Embora a maioria das cidades já tenha passado por três gestões municipais, taxas de coleta de lixo, esgotamento sanitário e água encanada ainda têm muito o que melhorar. A quase totalidade dos municípios apresentaram números abaixo da média dos seus respectivos estados para os três serviços essenciais. Na coleta de lixo, 53 das 58 cidades (91%) têm índices piores do que a média estadual e uma a cada três não oferece o serviço nem para a metade da população. Pau D’Arco, do Piauí, tem a pior cobertura — somente 0,54% da população é atendida.
Em relação ao esgotamento sanitário, 57 das 58 cidades (98%) têm índices piores do que a média do estado — 91% dos municípios têm menos de 10% dos habitantes atendidos por sistema de esgoto. Quanto à água canalizada, em 39% das cidades o atendimento é abaixo da média estadual. Pau D’Arco, do Piauí, outra vez, aparece com a pior situação — somente 36% dos moradores têm água canalizada. Os dados são da FGV.
Um estudo para avaliar o desenvolvimento dos municípios pós emancipação começou a ser elaborado pelo Instituto de Pesquisa Econômica Aplicada (Ipea).
Os técnicos estão trabalhando na elaboração de um indicador que possa também medir o impacto dessas novas cidades no desenvolvimento das outras já existentes.
Para o diretor de Estudos e Políticas Regionais, Urbanas e Ambientais do Ipea, Rogerio Boueri, os indicadores reunidos pelo GLOBO dão uma ideia da realidade dessas cidades.

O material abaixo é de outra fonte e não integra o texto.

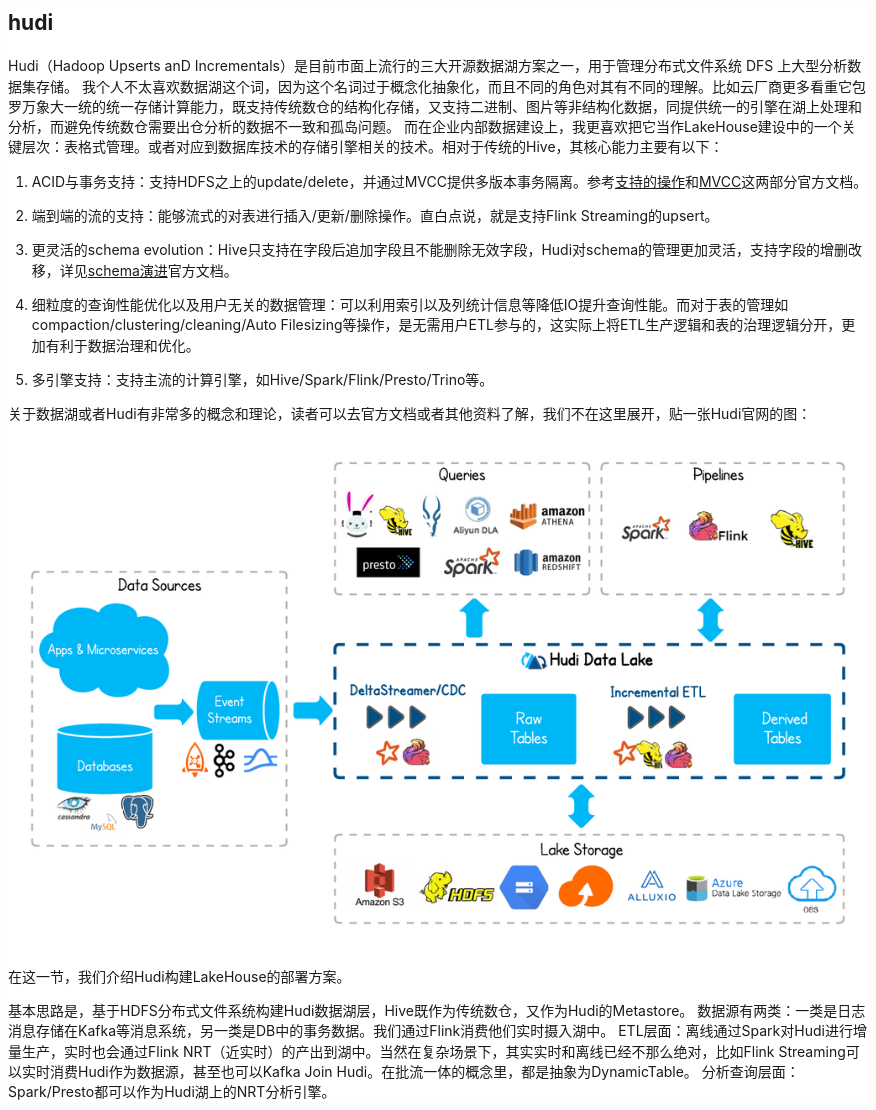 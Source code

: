 ## hudi

Hudi（Hadoop Upserts anD Incrementals）是目前市面上流行的三大开源数据湖方案之一，用于管理分布式文件系统 DFS 上大型分析数据集存储。
我个人不太喜欢数据湖这个词，因为这个名词过于概念化抽象化，而且不同的角色对其有不同的理解。比如云厂商更多看重它包罗万象大一统的统一存储计算能力，既支持传统数仓的结构化存储，又支持二进制、图片等非结构化数据，同提供统一的引擎在湖上处理和分析，而避免传统数仓需要出仓分析的数据不一致和孤岛问题。
而在企业内部数据建设上，我更喜欢把它当作LakeHouse建设中的一个关键层次：表格式管理。或者对应到数据库技术的存储引擎相关的技术。相对于传统的Hive，其核心能力主要有以下：

1. ACID与事务支持：支持HDFS之上的update/delete，并通过MVCC提供多版本事务隔离。参考[支持的操作](https://hudi.apache.org/docs/write_operations)和[MVCC](https://hudi.apache.org/docs/concurrency_control)这两部分官方文档。

2. 端到端的流的支持：能够流式的对表进行插入/更新/删除操作。直白点说，就是支持Flink Streaming的upsert。

3. 更灵活的schema evolution：Hive只支持在字段后追加字段且不能删除无效字段，Hudi对schema的管理更加灵活，支持字段的增删改移，详见[schema演进](https://hudi.apache.org/docs/schema_evolution)官方文档。

4. 细粒度的查询性能优化以及用户无关的数据管理：可以利用索引以及列统计信息等降低IO提升查询性能。而对于表的管理如compaction/clustering/cleaning/Auto Filesizing等操作，是无需用户ETL参与的，这实际上将ETL生产逻辑和表的治理逻辑分开，更加有利于数据治理和优化。

5. 多引擎支持：支持主流的计算引擎，如Hive/Spark/Flink/Presto/Trino等。

关于数据湖或者Hudi有非常多的概念和理论，读者可以去官方文档或者其他资料了解，我们不在这里展开，贴一张Hudi官网的图：

![hudi](../../img/hudi.png)


在这一节，我们介绍Hudi构建LakeHouse的部署方案。

基本思路是，基于HDFS分布式文件系统构建Hudi数据湖层，Hive既作为传统数仓，又作为Hudi的Metastore。
数据源有两类：一类是日志消息存储在Kafka等消息系统，另一类是DB中的事务数据。我们通过Flink消费他们实时摄入湖中。
ETL层面：离线通过Spark对Hudi进行增量生产，实时也会通过Flink NRT（近实时）的产出到湖中。当然在复杂场景下，其实实时和离线已经不那么绝对，比如Flink Streaming可以实时消费Hudi作为数据源，甚至也可以Kafka Join Hudi。在批流一体的概念里，都是抽象为DynamicTable。
分析查询层面：Spark/Presto都可以作为Hudi湖上的NRT分析引擎。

— O discurso da melhoria de vida com a emancipação, principalmente no caso dos municípios pequenos, é, muitas vezes, cortina de fumaça. É verdade que a cidade passa a administrar diretamente os repasses federais e estaduais e isso pode fazer diferença. Mas, por outro lado, ela passa a ter despesas que antes, como distrito ou povoado, não tinha. Tem uma estrutura de funcionários da prefeitura e do Legislativo para pagar. Em muitos casos, acaba sobrando menos dinheiro para investir em melhorias do que antes. Nesse contexto, os serviços que demandam escala, como coleta de lixo e esgoto, são os mais atingidos — explicou Boueri.
De acordo com a pesquisa Perfil dos Municípios de 2011, do IBGE, as 58 prefeituras mais jovens do Brasil tinham, juntas, em 2010, 31 mil funcionários. Isso sem contar o quadro de pessoal das câmaras municipais.